Thursday, April 28, 2005

Why Contraception Isn't About Babies

If we look at contraception and Catholicism from a wider perspective. it seems that the debate is over, and has been for some time. The fact is, Catholics have voted with their feet (or, more accurately, with other body parts): it is well-documented that an overwhelming majority of Catholics, regardless of nationality, neither agree with Church teaching on contraception nor follow its practice.

Nevertheless, there are those (including the last Pope, and probably the current one) who will claim that all of those Catholics have thereby excommunicated themselves. Technically, they're right: use of contraception, as well as premarital sex, homosexual sex, and masturbation, is a mortal sin, and those who continue to do such things in spite of Church teaching are thereby removing themselves from the Church. This means that about 80% of the world's Catholics are not truly Catholic.

Okay, so why doesn't the Church budge on this issue? There are other areas where Catholics disagree with Church teaching (it's a mortal sin not to attend Mass), or even dogma (think of Mary), but very little has been made of such issues. On the other hand, contraception (and homosexuality, and divorce) remains a hot button issue, even if everyone's made up their mind. While there are certainly those who believe wholeheartedly in the Natural Law argument on which Church teaching rests (I think I went to school with most of them), allow me to suggest that the real issue has more to do with questions of Church authority than with a "Culture of Death."

Consider Humanae Vitae, the 1968 document that lies at the heart of the argument. Humanae Vitae mentions that John XXIII had gathered a commission of clerical and lay advisors to discuss the ban on contraception. What it doesn't mention is that the committee came out against the ban, and Paul ignored their advice.
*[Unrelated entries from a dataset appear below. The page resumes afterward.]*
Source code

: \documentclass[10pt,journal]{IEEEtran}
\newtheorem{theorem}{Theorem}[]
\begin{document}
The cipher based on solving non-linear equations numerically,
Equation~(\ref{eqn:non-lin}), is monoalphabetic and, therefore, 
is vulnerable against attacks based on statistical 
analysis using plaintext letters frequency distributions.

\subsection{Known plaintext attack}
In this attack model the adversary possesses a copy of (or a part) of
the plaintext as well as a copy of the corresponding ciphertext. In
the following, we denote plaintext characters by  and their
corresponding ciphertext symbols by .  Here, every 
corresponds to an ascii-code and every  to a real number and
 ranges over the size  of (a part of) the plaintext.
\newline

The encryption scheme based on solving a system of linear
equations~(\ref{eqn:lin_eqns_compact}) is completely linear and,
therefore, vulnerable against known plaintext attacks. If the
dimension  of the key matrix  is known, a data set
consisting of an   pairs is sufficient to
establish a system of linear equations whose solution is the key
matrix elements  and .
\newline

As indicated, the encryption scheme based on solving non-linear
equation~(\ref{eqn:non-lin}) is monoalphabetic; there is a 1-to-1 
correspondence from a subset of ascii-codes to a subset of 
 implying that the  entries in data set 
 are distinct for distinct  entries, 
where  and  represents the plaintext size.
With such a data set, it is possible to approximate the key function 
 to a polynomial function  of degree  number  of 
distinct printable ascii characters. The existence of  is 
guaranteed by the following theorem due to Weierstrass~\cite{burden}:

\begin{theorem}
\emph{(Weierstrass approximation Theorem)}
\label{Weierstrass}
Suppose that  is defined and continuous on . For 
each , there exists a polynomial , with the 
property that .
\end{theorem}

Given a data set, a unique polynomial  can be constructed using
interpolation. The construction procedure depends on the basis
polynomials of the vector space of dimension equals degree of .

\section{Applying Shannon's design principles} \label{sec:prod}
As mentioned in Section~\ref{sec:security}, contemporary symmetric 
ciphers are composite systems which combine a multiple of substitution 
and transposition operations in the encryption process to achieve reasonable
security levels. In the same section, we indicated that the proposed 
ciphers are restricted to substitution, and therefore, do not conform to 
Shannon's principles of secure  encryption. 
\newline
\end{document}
But Humanae Vitae was more than a reiteration of the ban. It was also a demand for obedience: "if men's peace of soul and the unity of the Christian people are to be preserved, then it is of the utmost importance that in moral as well as in dogmatic theology all should obey the magisterium of the Church and should speak as with one voice." In other words, "stop talking about it, and obey." Thereafter, when a member of the clergy or laity spoke in opposition to the ban, the full weight and fury of the CDF came down upon him or her. In fact, two-thirds of the aforementioned council criticized Humanae Vitae after its release, and a majority (forty-some out of sixty) either left the Church or were subsequently excommunicated.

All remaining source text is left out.